パスポートや銀行の通帳などは旧姓のみが通用することになりますが、親族の結婚式や葬儀、子供が通う学校のPTAなど日常生活では民法上の氏であるファミリーネームを使うことになります」
すでに旧姓併記できる公的証明はある。パスポートやマイナンバーカード、などだ。そうした場面を増やしていくこととは何が違うのだろうか。

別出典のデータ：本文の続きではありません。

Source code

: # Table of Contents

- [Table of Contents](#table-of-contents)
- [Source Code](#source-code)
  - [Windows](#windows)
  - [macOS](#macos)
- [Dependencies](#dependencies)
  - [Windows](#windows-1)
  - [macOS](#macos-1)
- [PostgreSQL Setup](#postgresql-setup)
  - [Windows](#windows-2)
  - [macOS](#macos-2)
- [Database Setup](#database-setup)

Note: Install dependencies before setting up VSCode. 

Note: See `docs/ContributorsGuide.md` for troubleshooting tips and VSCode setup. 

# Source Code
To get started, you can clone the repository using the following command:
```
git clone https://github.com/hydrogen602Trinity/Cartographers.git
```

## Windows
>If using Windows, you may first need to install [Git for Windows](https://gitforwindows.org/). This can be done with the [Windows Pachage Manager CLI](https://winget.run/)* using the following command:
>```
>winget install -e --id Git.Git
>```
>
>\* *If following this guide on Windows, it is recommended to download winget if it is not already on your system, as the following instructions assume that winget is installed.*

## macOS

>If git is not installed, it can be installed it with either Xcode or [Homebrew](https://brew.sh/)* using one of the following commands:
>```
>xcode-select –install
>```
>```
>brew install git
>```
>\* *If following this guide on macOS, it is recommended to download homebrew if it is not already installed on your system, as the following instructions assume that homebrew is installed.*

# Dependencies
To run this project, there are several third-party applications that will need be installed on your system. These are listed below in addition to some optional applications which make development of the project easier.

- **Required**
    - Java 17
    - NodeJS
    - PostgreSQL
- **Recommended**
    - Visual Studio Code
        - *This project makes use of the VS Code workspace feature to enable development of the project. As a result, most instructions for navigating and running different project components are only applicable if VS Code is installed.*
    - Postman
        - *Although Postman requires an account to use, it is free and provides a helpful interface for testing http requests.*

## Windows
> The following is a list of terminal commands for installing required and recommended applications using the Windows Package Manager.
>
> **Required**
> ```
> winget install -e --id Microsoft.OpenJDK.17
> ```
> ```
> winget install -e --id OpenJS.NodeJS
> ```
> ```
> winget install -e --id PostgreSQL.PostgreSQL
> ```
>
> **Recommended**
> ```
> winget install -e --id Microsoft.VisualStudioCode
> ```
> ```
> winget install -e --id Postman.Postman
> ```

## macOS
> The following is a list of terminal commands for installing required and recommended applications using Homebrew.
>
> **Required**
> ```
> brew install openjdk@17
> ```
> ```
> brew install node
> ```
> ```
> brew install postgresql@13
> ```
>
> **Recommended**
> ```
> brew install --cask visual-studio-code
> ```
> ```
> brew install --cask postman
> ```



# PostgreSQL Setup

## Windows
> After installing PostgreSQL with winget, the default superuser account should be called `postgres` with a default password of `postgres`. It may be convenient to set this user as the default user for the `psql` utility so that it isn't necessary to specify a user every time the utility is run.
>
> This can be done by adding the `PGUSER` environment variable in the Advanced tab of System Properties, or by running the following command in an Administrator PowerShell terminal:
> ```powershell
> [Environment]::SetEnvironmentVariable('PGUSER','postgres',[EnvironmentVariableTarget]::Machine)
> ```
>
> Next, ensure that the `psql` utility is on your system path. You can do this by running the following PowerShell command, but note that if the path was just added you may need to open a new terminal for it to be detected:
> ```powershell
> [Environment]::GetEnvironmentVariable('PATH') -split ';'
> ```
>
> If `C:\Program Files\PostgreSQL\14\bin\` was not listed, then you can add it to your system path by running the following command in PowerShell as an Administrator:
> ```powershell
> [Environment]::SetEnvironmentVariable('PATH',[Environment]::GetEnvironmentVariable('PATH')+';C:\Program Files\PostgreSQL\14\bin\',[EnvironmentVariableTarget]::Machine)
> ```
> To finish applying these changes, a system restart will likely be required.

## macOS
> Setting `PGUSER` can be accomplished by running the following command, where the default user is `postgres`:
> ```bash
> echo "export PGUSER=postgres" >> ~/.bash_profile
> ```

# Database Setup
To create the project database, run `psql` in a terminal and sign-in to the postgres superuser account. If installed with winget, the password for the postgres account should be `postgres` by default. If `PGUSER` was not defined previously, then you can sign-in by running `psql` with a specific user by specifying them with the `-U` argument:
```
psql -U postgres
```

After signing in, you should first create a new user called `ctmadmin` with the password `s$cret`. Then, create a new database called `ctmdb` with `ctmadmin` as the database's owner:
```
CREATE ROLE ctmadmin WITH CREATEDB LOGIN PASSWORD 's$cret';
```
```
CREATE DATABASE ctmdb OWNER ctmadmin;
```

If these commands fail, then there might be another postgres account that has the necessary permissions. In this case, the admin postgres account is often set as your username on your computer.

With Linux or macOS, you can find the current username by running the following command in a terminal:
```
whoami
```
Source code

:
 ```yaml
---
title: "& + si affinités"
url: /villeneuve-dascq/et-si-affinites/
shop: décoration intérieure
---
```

「政府は旧姓の通称使用を拡大していこうとしていますが、通称はあくまで通称です。法律上の氏ではありません。また、何回も結婚、離婚を繰り返した人は、通称を2つも3つも持ってしまうことがあります。そうなると、戸籍でも辿れず、住民票にも現れない。本名でない通称がはびこる世界となり、法的には不安定な世界で、決して好ましいことではないと思うんですね」
そんな稲田氏には、弁護士の夫との間に長男、長女がいる。
「息子はもう結婚して稲田姓を名乗り別所帯で、孫もおります。娘は29歳でまだ独身なんです。娘が結婚するまでに、『婚前氏続称制度』を成立させておきたいと思いますね。いつ結婚するかもわからないし、結婚相手が見つかるかどうかもわからないんですけどね。いろんな選択肢がある方がいいと思います」
続いて、前国会で稲田氏がとりまとめ役になり提出した「LGBT理解増進法案」について。 最終的に国会では成立せず、自民党3役の預かりとなった。次の国会でもこの法案を提出するのだろうか。

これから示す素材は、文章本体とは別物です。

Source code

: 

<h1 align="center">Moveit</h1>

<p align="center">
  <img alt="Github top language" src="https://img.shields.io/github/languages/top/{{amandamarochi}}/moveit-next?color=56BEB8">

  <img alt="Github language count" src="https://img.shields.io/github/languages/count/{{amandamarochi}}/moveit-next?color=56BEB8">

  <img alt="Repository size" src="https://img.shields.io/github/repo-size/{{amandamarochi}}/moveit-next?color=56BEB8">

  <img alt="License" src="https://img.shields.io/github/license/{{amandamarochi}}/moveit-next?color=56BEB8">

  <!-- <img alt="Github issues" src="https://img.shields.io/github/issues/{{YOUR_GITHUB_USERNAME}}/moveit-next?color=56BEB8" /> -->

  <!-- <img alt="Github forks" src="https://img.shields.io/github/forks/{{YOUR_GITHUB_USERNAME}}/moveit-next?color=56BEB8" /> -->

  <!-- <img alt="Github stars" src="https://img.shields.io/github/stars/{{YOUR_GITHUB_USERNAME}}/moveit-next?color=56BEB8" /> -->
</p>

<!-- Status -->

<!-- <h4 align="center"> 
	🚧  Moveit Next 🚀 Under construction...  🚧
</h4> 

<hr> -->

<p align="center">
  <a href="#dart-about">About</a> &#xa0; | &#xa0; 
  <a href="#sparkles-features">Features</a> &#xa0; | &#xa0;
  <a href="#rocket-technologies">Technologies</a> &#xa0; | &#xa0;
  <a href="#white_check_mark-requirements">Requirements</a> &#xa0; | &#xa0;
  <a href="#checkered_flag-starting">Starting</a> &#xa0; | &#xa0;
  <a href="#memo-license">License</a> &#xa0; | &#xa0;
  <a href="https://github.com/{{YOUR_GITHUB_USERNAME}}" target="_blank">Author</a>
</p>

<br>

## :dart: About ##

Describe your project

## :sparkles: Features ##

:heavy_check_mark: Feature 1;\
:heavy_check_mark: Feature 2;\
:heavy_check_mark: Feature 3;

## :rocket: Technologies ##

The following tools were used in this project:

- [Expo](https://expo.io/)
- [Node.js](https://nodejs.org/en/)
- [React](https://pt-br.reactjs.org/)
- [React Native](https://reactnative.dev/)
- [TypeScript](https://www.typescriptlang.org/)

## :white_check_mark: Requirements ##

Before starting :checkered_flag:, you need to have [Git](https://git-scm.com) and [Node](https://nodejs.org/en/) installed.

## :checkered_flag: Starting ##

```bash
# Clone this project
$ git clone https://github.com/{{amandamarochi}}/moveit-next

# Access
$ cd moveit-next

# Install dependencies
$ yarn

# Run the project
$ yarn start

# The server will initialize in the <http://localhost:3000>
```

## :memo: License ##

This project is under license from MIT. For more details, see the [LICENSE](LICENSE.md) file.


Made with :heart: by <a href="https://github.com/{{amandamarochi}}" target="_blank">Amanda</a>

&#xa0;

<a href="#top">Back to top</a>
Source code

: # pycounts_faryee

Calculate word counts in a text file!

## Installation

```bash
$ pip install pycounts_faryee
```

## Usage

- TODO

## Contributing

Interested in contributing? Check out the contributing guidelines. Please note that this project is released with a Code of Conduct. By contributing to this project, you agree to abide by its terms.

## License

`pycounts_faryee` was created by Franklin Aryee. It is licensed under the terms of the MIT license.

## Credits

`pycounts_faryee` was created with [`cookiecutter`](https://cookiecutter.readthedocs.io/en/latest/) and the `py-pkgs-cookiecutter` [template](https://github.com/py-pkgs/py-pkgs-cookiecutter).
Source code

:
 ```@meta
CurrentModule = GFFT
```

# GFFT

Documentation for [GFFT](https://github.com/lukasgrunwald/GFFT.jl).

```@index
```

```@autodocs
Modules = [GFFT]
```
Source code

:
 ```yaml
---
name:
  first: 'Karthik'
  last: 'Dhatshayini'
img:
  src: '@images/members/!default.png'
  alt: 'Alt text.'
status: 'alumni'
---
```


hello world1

「提出したいとは思っています。臨時国会になるのか通常国会になるのか、まだわかりませんが。ただ、ちょっと工夫がいるとは思います。前回の国会では、党内の反対意見が大きくて、その人たちを説得するのに時間が足りなくなりました。この法律は、いわゆる差別禁止法ではないんです。LGBTに対して、理解を増進しましょうという理念法なんです」
実際に、党内ではどんな反対意見が出たのだろうか。
「党内では、そんな法律を作ると、男性なのに女性だと偽って『女性風呂に入ってくる』とか『女性用のトイレに入って来る』とかね。法案の本質をねじ曲げられ、犯罪と結びつけられてしまうと、なかなか前へ進まないなと思いました。